2024 | Tesis | S2 Arkeologi
Kesultanan Kotawaringin terletak di Kabupaten Kotawaringin Barat, Kalimantan Tengah, dengan koordinat 2° 29’ 0" LS dan 111° 25’ 0" BT. Dahulu, wilayah yang terletak di tepi Sungai Lamandau dan berjarak sekitar 80 km dari muara sungai, merupakan kota dagang yang memiliki interaksi dengan Kerajaan Majapahit sebagai kota dagang pada Abad ke-13 hingga 16, seperti disebutkan dalam naskah kuno Nagarakrtagama. Seiring waktu, Kotawaringin berkembang menjadi kesultanan yang memiliki sejumlah sumberdaya budaya, termasuk Astana Al-Nursari, Masjid Kyai Gede, Makam Kuta Tanah, dan Danau Masoraian. Namun, beberapa sumberdaya budaya di Kawasan Kesultanan Kotawaringin Lama mengalami kerusakan pada sekitar tahun 1980-an hingga 1990-an. Selain itu, kawasan tersebut menghadapi ancaman serius dari alih fungsi lahan, di mana hutan gambut sering kali beralih menjadi perkebunan kelapa sawit, yang kemudian memicu masalah lingkungan seperti kebakaran lahan dan banjir. Dalam upaya mengatasi berbagai tantangan ini, pemerintah daerah bersama keluarga Kesultanan Kotawaringin memiliki gagasan untuk mengelola sumberdaya budaya di Kawasan Kesultanan Kotawaringin Lama sebagai museum dan objek daya tarik wisata yang sesuai dengan pemanfaatan masa lalunya. Sayangnya, hingga kini gagasan tersebut belum didukung dengan penelitian mengenai pengelolaan sumberdaya budaya berdasarkan kondisi aktual di kawasan tersebut. Pengembangan museum dipilih karena pendekatan ini memungkinkan pengelolaan yang melibatkan masyarakat serta komunitas lokal. Untuk mencapai tujuan tersebut, diperlukan identifikasi nilai penting sumberdaya budaya di Kawasan Kesultanan Kotawaringin Lama, serta analisis kondisi sosial dan geografi melalui analisis kesenjangan. Berdasarkan penelitian, Kawasan Kesultanan Kotawaringin Lama telah memenuhi prinsip-prinsip museum terbuka, meskipun masih terdapat kesenjangan pada aspek bangunan, tujuan, dan penyajian. Beberapa langkah strategis yang perlu diambil untuk mengelola Museum Terbuka Kesultanan Kotawaringin Lama meliputi pemilihan nama, penentuan lokasi, penyusunan visi-misi, struktur pengelola museum, penentuan koleksi dan pendanaan, serta penyusunan program.

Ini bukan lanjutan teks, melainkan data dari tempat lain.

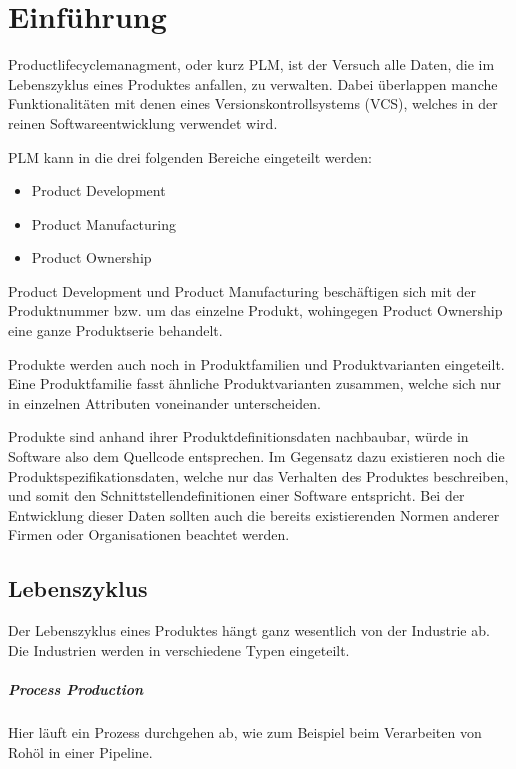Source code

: \chapter{Einführung}

Productlifecyclemanagment, oder kurz PLM, ist der Versuch alle Daten, die im Lebenszyklus eines Produktes anfallen, zu verwalten. Dabei überlappen manche Funktionalitäten mit denen eines Versionskontrollsystems (VCS), welches in der reinen Softwareentwicklung verwendet wird.

PLM kann in die drei folgenden Bereiche eingeteilt werden:

\begin{itemize}
    \item Product Development
    \item Product Manufacturing
    \item Product Ownership
\end{itemize}

Product Development und Product Manufacturing beschäftigen sich mit der Produktnummer bzw. um das einzelne Produkt, wohingegen Product Ownership eine ganze Produktserie behandelt.

Produkte werden auch noch in Produktfamilien und Produktvarianten eingeteilt. Eine Produktfamilie fasst ähnliche Produktvarianten zusammen, welche sich nur in einzelnen Attributen voneinander unterscheiden.

Produkte sind anhand ihrer Produktdefinitionsdaten nachbaubar, würde in Software also dem Quellcode entsprechen. Im Gegensatz dazu existieren noch die Produktspezifikationsdaten, welche nur das Verhalten des Produktes beschreiben, und somit den Schnittstellendefinitionen einer Software entspricht. Bei der Entwicklung dieser Daten sollten auch die bereits existierenden Normen anderer Firmen oder Organisationen beachtet werden.

\section{Lebenszyklus}

Der Lebenszyklus eines Produktes hängt ganz wesentlich von der Industrie ab. Die Industrien werden in verschiedene Typen eingeteilt.

\paragraph{Process Production}
Hier läuft ein Prozess durchgehen ab, wie zum Beispiel beim Verarbeiten von Rohöl in einer Pipeline.

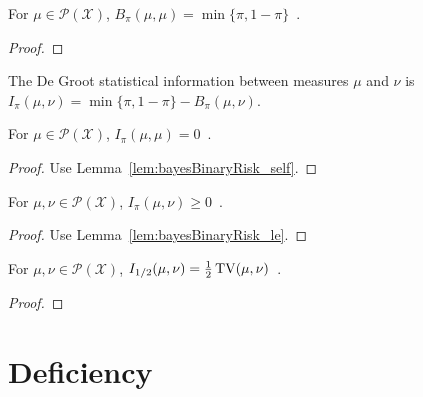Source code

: \begin{lemma}
  \label{lem:bayesBinaryRisk_self}
  For $\mu \in \mathcal P(\mathcal X)$, $B_\pi(\mu, \mu) = \min\{\pi, 1-\pi\}$~.
\end{lemma}

\begin{proof}%
\uses{}
\end{proof}

\begin{definition}
  \label{def:deGrootInfo}
  The De Groot statistical information between measures $\mu$ and $\nu$ is $I_\pi(\mu, \nu) = \min\{\pi, 1 - \pi\} - B_\pi(\mu, \nu)$.
\end{definition}

\begin{lemma}
  \label{lem:deGrootInfo_self}
  For $\mu \in \mathcal P(\mathcal X)$, $I_\pi(\mu, \mu) = 0$~.
\end{lemma}

\begin{proof}%
{}
Use Lemma~\ref{lem:bayesBinaryRisk_self}.
\end{proof}

\begin{lemma}
  \label{lem:deGrootInfo_nonneg}
  For $\mu, \nu \in \mathcal P(\mathcal X)$, $I_\pi(\mu, \nu) \ge 0$~.
\end{lemma}

\begin{proof}%
{}
Use Lemma~\ref{lem:bayesBinaryRisk_le}.
\end{proof}

\begin{lemma}
  \label{lem:deGrootInfo_half}
  For $\mu, \nu \in \mathcal P(\mathcal X)$, $I_{1/2}(\mu, \nu) = \frac{1}{2}\operatorname{TV}(\mu, \nu)$~.
\end{lemma}

\begin{proof}%
\uses{}

\end{proof}

\section{Deficiency}

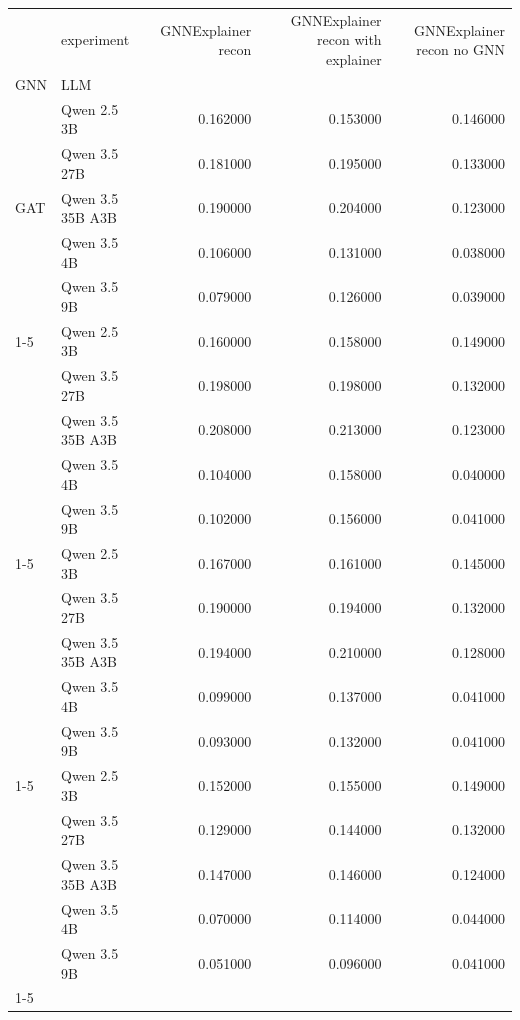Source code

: \begin{tabular}{llrrr}
\toprule
 & experiment & GNNExplainer recon & GNNExplainer recon with explainer & GNNExplainer recon no GNN \\
GNN & LLM &  &  &  \\
\midrule
\multirow[t]{5}{*}{GAT} & Qwen 2.5 3B & 0.162000 & 0.153000 & 0.146000 \\
 & Qwen 3.5 27B & 0.181000 & 0.195000 & 0.133000 \\
 & Qwen 3.5 35B A3B & 0.190000 & 0.204000 & 0.123000 \\
 & Qwen 3.5 4B & 0.106000 & 0.131000 & 0.038000 \\
 & Qwen 3.5 9B & 0.079000 & 0.126000 & 0.039000 \\
\cline{1-5}
\multirow[t]{5}{*}{GCN} & Qwen 2.5 3B & 0.160000 & 0.158000 & 0.149000 \\
 & Qwen 3.5 27B & 0.198000 & 0.198000 & 0.132000 \\
 & Qwen 3.5 35B A3B & 0.208000 & 0.213000 & 0.123000 \\
 & Qwen 3.5 4B & 0.104000 & 0.158000 & 0.040000 \\
 & Qwen 3.5 9B & 0.102000 & 0.156000 & 0.041000 \\
\cline{1-5}
\multirow[t]{5}{*}{GIN} & Qwen 2.5 3B & 0.167000 & 0.161000 & 0.145000 \\
 & Qwen 3.5 27B & 0.190000 & 0.194000 & 0.132000 \\
 & Qwen 3.5 35B A3B & 0.194000 & 0.210000 & 0.128000 \\
 & Qwen 3.5 4B & 0.099000 & 0.137000 & 0.041000 \\
 & Qwen 3.5 9B & 0.093000 & 0.132000 & 0.041000 \\
\cline{1-5}
\multirow[t]{5}{*}{GraphSAGE} & Qwen 2.5 3B & 0.152000 & 0.155000 & 0.149000 \\
 & Qwen 3.5 27B & 0.129000 & 0.144000 & 0.132000 \\
 & Qwen 3.5 35B A3B & 0.147000 & 0.146000 & 0.124000 \\
 & Qwen 3.5 4B & 0.070000 & 0.114000 & 0.044000 \\
 & Qwen 3.5 9B & 0.051000 & 0.096000 & 0.041000 \\
\cline{1-5}
\bottomrule
\end{tabular}
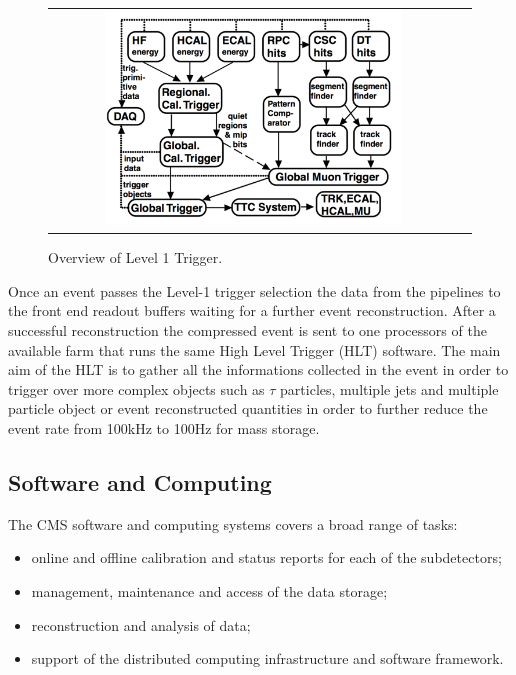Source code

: \begin{figure}[tbh!]
	\centering
	\begin{tabular}{cc}
		\includegraphics[width=0.75\textwidth]{detector/pics/trigger_lvl1.pdf}
	\end{tabular}
	\caption{Overview of Level 1 Trigger.}
	\label{fig:trigger_lvl1}
\end{figure}

Once an event passes the Level-1 trigger selection the data from the pipelines to the front end readout buffers waiting for a further event reconstruction. After a successful reconstruction the compressed event is sent to one processors of the available farm that runs the same High Level Trigger (HLT) software. The main aim of the HLT is to gather all the informations collected in the event in order to trigger over more complex objects such as $\tau$ particles, multiple jets and multiple particle object or event reconstructed quantities in order to further reduce the event rate from 100kHz to 100Hz for mass storage.

\subsection{Software and Computing}

The CMS software and computing systems covers a broad range of tasks:

\begin{itemize}
	\item online and offline calibration and status reports for each of the subdetectors;
	\item management, maintenance and access of the data storage;
	\item reconstruction and analysis of data;
	\item support of the distributed computing infrastructure and software framework.
\end{itemize}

The Sultanate of Kotawaringin is located in West Kotawaringin Regency, Central Kalimantan, with coordinates of 2° 29' 0 "N and 111° 25' 0" East. In the past, the area located on the banks of the Lamandau River and about 80 km from the river mouth, was a trading city that had interactions with the Majapahit Kingdom as a trading city in the 13th to 16th Centuries, as mentioned in the ancient manuscript Nagarakrtagama. Over time, Kotawaringin developed into a sultanate with a number of cultural resources, including Astana Al-Nursari, Kyai Gede Mosque, Kuta Tanah Tomb, and Lake Masoraian. However, some of the cultural resources in the Old Kotawaringin Sultanate Area were damaged during the 1980s and 1990s. In addition, the area faces serious threats from land conversion, where peat forests are often converted into oil palm plantations, triggering environmental problems such as land fires and floods. In an effort to overcome these challenges, the local government and the Kotawaringin Sultanate family have an idea to manage cultural resources in the Old Kotawaringin Sultanate Area as a museum and tourist attraction in accordance with its past use. Unfortunately, until now, the idea has not been supported by research on cultural resource management based on the actual conditions in the area. Museum development was chosen because this approach allows management that involves the local community. To achieve this goal, it is necessary to identify the important value of cultural resources in the Old Kotawaringin Sultanate Area, as well as analyze social and geographic conditions through gap analysis. Based on the research, the Kotawaringin Lama Sultanate Area has fulfilled the principles of an open-air museum. However, there are still gaps in the aspects of building, purpose, and presentation. Some strategic steps that need to be taken to manage the Old Kotawaringin Sultanate Open Air Museum include choosing a name, determining the location, preparing a vision mission, creating a museum management structure, determining collections and funding, and preparing programs.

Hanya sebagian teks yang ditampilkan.